Provided the backup program's option --set-gtid-purged was set to ON or the default of AUTO, the program's output contains a SET @@GLOBAL.gtid_purged statement that will add the gtid_executed set from server2 to the gtid_purged set on server1. The gtid_purged set contains the GTIDs of all the transactions that have been committed on a server but do not exist in any binary log file on the server. When database db2 is copied to server1, the GTIDs of the transactions committed on server2, which are not in the binary log files on server1, must be added to server1's gtid_purged set to make the set complete.

The stored functions can be used to assist with the following steps in this scenario:

  • Use GTID_IS_EQUAL to verify that the backup operation computed the correct GTID set for the SET @@GLOBAL.gtid_purged statement. On server2, extract that statement from the mysqlpump or mysqldump output, and store the GTID set into a local variable, such as $gtid_purged_set. Then execute the following statement:

    server2> SELECT GTID_IS_EQUAL($gtid_purged_set, @@GLOBAL.gtid_executed);

    If the result is 1, the two GTID sets are equal, and the set has been computed correctly.

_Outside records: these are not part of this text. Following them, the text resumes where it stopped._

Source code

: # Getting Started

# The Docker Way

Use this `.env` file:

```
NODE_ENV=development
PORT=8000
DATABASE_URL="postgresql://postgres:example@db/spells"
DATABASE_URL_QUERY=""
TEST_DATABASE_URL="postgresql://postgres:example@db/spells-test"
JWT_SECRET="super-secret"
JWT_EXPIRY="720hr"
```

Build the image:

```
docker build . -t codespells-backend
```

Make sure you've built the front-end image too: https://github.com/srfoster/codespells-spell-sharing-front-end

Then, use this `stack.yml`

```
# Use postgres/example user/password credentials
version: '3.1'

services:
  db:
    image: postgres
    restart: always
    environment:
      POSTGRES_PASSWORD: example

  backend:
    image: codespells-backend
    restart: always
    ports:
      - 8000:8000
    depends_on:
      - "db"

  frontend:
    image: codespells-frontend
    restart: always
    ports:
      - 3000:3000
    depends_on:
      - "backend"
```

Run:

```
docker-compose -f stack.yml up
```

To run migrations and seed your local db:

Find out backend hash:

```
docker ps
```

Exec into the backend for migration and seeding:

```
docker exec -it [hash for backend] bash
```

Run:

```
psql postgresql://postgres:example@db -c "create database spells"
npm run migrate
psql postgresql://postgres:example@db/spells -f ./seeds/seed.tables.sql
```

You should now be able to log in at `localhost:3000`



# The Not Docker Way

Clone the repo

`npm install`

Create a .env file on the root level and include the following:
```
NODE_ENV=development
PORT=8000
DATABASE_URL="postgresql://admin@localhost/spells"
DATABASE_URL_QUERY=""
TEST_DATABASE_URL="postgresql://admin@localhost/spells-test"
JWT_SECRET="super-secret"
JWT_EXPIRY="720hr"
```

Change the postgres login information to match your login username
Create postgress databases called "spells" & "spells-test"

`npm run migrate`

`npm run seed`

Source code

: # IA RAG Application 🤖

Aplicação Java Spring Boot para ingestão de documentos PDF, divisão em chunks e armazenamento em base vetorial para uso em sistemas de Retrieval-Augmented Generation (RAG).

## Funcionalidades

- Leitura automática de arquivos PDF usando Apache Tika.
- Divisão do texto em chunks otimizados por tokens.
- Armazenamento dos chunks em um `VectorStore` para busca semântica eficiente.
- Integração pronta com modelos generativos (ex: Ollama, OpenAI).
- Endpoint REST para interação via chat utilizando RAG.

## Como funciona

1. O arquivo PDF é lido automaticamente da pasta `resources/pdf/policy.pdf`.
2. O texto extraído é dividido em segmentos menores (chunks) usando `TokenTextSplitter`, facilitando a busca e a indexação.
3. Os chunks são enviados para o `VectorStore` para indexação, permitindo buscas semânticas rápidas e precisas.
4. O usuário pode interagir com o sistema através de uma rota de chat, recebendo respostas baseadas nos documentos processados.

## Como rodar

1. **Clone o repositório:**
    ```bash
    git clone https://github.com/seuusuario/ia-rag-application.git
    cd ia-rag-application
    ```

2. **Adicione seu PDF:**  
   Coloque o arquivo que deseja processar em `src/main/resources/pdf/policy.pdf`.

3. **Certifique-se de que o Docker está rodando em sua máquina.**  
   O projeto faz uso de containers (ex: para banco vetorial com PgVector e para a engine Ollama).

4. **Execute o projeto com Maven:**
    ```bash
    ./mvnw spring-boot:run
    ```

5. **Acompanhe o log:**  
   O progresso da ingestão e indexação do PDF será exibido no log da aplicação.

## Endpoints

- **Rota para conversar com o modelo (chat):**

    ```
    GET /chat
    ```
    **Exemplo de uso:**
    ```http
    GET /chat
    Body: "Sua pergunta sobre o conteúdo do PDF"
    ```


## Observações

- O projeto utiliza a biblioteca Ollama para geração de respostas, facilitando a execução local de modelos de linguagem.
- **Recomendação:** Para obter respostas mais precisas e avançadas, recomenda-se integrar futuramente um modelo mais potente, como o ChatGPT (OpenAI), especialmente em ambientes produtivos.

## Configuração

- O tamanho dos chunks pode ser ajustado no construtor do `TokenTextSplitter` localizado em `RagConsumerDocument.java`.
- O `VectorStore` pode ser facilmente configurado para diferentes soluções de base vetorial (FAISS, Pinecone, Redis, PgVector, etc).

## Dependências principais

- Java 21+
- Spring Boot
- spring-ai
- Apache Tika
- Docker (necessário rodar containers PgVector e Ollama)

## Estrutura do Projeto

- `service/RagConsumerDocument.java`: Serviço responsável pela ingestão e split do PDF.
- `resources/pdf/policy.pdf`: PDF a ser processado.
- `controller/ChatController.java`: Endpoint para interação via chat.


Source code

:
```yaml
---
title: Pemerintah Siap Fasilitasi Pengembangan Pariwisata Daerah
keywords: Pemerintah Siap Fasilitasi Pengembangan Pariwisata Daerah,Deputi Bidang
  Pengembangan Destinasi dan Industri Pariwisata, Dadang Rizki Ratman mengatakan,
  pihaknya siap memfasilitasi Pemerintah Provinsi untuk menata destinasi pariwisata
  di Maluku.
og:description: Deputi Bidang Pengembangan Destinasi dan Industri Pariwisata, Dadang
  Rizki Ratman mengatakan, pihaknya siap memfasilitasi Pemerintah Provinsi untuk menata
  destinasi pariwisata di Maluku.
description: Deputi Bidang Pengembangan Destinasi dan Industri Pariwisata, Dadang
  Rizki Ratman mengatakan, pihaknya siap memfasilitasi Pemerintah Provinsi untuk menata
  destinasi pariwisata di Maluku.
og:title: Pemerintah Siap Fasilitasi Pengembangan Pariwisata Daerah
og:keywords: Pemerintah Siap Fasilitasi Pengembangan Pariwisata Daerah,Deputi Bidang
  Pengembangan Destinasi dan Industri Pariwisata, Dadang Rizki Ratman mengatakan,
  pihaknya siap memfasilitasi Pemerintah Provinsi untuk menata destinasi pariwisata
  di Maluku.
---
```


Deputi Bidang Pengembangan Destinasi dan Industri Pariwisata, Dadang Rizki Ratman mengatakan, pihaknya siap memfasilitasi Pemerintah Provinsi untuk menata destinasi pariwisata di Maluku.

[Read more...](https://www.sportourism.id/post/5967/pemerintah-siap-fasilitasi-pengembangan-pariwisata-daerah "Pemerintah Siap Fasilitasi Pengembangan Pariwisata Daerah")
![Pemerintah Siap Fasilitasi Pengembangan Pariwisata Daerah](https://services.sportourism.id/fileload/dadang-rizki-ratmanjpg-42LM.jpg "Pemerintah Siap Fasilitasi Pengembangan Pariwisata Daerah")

  • Use GTID_IS_DISJOINT to verify that the GTID set in the mysqlpump or mysqldump output does not overlap with the gtid_executed set on server1. If there is any overlap, with identical GTIDs present on both servers for some reason, you will see errors when copying database db2 to server1. To check, on server1, extract and store the gtid_purged set from the output into a local variable as above, then execute the following statement:

    server1> SELECT GTID_IS_DISJOINT($gtid_purged_set, @@GLOBAL.gtid_executed);

    If the result is 1, there is no overlap between the two GTID sets, so no duplicate GTIDs are present.

  • Use GTID_IS_DISJOINT_UNION to verify that the restore operation resulted in the correct GTID state on server1. Before restoring the backup, on server1, obtain the existing gtid_executed set by executing the following statement:

    server1> SELECT @@GLOBAL.gtid_executed;

    Store the result in a local variable $original_gtid_executed. Also store the gtid_purged set in a local variable as described above. When the backup from server2 has been restored onto server1, execute the following statement to verify the GTID state:

    server1> SELECT GTID_IS_DISJOINT_UNION($original_gtid_executed, 
                                           $gtid_purged_set, 
                                           @@GLOBAL.gtid_executed);

    If the result is 1, the stored function has verified that the original gtid_executed set from server1 ($original_gtid_executed) and the gtid_purged set that was added from server2 ($gtid_purged_set) have no overlap, and also that the updated gtid_executed set on server1 now consists of the previous gtid_executed set from server1 plus the gtid_purged set from server2, which is the desired result. Ensure that this check is carried out before any further transactions take place on server1, otherwise the new transactions in the gtid_executed set will cause it to fail.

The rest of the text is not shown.